───── Task data ─────

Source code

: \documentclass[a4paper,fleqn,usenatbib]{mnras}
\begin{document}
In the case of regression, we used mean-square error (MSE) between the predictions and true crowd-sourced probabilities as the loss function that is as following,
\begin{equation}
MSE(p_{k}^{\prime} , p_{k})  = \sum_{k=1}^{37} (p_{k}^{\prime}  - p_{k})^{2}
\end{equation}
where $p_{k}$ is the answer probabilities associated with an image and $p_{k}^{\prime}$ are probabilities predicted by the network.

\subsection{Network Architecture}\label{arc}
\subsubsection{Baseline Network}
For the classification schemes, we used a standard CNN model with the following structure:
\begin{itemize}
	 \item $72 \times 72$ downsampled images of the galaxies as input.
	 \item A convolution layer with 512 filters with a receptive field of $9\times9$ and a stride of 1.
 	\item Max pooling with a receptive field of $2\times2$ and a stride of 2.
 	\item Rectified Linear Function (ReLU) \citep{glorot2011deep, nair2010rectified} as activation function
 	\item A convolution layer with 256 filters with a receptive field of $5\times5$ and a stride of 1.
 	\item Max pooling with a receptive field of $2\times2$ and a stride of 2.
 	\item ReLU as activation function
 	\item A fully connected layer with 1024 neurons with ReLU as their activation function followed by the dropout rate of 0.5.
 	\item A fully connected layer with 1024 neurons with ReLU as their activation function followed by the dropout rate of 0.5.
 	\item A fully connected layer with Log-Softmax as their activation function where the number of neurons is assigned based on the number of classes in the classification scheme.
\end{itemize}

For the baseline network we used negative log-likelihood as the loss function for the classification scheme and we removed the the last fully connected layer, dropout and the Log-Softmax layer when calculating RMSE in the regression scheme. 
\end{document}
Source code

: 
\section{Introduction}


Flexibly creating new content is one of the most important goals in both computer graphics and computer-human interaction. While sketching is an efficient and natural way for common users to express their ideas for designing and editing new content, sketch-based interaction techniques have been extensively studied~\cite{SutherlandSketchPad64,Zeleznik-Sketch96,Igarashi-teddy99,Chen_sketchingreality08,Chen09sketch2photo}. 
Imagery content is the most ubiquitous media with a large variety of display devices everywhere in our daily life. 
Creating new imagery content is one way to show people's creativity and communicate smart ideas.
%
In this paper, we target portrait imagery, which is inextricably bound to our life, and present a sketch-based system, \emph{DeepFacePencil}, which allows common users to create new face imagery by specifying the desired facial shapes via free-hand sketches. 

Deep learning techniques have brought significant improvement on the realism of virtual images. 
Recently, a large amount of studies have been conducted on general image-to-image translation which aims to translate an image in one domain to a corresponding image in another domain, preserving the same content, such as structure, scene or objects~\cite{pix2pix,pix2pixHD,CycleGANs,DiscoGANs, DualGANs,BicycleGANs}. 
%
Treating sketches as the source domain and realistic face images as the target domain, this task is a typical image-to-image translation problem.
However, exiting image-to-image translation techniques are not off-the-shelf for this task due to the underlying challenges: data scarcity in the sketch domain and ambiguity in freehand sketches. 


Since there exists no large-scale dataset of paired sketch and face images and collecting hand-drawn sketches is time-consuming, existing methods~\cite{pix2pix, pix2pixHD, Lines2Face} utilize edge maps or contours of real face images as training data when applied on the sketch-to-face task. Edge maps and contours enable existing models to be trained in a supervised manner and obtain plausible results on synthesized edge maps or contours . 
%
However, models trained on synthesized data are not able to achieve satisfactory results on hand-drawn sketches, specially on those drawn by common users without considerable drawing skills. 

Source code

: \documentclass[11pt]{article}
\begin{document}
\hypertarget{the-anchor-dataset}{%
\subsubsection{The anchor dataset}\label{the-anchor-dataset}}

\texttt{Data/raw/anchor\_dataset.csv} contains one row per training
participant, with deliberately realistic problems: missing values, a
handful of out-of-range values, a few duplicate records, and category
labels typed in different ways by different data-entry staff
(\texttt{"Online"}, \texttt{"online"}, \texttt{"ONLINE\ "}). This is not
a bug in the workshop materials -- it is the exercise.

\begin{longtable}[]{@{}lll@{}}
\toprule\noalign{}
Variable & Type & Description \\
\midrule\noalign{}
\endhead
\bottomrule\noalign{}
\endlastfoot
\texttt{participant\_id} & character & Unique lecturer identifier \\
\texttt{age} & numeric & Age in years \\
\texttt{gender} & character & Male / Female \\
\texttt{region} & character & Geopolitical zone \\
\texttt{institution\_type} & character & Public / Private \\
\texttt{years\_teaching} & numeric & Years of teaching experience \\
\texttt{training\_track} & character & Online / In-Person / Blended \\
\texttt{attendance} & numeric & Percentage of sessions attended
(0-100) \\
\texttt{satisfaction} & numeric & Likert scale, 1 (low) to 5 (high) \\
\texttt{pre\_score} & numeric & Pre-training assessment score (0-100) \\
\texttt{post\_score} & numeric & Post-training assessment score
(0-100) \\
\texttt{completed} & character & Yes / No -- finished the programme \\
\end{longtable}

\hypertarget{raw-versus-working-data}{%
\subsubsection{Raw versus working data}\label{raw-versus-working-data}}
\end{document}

─────

Task brief -
Where the word "stride" is present in a line of the listing, copy that line.

Solution -
	 \item A convolution layer with 512 filters with a receptive field of $9\times9$ and a stride of 1.
 	\item Max pooling with a receptive field of $2\times2$ and a stride of 2.
 	\item A convolution layer with 256 filters with a receptive field of $5\times5$ and a stride of 1.
 	\item Max pooling with a receptive field of $2\times2$ and a stride of 2.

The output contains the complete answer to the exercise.